● Data records:
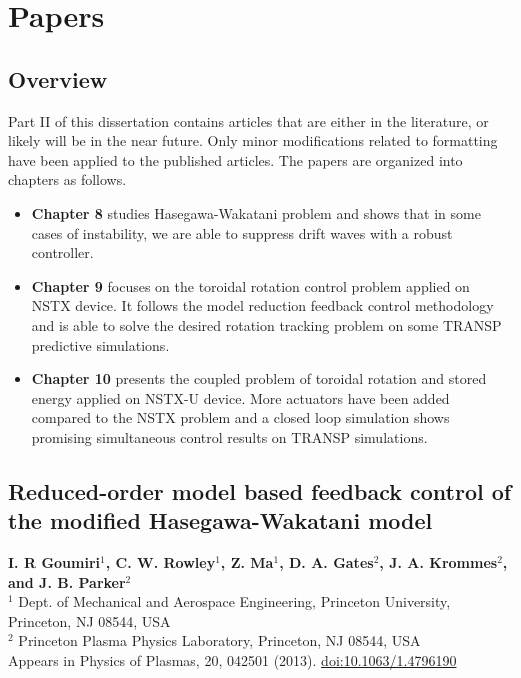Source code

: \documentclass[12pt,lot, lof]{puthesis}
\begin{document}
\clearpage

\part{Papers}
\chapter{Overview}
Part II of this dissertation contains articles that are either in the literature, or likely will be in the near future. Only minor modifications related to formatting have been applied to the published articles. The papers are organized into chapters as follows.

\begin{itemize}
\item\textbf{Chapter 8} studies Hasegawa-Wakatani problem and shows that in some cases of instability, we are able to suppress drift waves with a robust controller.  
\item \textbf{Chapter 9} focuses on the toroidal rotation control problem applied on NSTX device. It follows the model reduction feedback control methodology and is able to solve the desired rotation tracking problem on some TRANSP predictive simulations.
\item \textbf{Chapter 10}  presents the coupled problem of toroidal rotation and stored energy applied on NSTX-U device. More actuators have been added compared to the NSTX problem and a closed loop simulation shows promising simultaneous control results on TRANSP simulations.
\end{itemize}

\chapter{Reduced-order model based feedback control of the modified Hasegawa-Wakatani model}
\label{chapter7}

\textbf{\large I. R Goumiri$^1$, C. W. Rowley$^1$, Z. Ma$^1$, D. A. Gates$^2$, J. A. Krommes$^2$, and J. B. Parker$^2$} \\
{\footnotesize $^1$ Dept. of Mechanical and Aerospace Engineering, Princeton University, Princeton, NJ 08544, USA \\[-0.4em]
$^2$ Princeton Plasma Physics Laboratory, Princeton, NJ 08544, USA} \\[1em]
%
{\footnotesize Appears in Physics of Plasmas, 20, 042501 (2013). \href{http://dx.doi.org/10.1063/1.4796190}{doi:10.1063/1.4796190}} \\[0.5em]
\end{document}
* * *
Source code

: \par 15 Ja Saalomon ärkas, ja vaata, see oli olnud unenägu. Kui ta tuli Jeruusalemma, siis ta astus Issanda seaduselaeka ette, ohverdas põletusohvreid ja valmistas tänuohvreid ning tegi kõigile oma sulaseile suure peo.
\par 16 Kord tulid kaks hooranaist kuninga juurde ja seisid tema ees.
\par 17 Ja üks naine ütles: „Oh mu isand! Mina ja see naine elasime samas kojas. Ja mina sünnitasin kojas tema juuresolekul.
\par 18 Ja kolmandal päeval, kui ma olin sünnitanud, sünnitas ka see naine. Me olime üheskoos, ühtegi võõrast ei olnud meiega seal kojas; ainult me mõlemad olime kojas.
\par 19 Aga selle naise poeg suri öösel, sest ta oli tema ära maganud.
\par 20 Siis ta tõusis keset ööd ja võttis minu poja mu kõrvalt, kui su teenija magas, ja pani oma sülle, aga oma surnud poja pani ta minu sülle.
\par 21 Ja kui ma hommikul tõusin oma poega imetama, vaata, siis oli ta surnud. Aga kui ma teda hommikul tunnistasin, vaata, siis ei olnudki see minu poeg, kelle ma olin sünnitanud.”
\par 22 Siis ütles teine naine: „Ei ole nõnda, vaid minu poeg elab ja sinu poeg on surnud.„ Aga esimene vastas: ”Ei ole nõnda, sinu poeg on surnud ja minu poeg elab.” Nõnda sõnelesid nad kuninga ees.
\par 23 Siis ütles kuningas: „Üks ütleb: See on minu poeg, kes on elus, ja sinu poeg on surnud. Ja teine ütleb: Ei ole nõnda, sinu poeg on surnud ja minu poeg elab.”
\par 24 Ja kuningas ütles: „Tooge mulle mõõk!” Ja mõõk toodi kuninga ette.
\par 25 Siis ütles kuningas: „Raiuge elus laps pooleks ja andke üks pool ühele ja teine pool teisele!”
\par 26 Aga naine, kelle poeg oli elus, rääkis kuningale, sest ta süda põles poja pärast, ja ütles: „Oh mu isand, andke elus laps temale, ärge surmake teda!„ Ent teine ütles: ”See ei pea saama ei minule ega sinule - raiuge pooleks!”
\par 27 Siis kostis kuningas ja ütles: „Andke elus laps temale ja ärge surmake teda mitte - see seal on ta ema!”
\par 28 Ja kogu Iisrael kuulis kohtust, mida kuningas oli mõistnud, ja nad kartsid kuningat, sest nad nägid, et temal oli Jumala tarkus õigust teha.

● EXERCISE: All lines in the data above from the one with "kojas tema juuresolekul." through the one with "ta minu sülle." must be repeated exactly, and no others.

● YOUR SOLUTION:
\par 17 Ja üks naine ütles: „Oh mu isand! Mina ja see naine elasime samas kojas. Ja mina sünnitasin kojas tema juuresolekul.
\par 18 Ja kolmandal päeval, kui ma olin sünnitanud, sünnitas ka see naine. Me olime üheskoos, ühtegi võõrast ei olnud meiega seal kojas; ainult me mõlemad olime kojas.
\par 19 Aga selle naise poeg suri öösel, sest ta oli tema ära maganud.
\par 20 Siis ta tõusis keset ööd ja võttis minu poja mu kõrvalt, kui su teenija magas, ja pani oma sülle, aga oma surnud poja pani ta minu sülle.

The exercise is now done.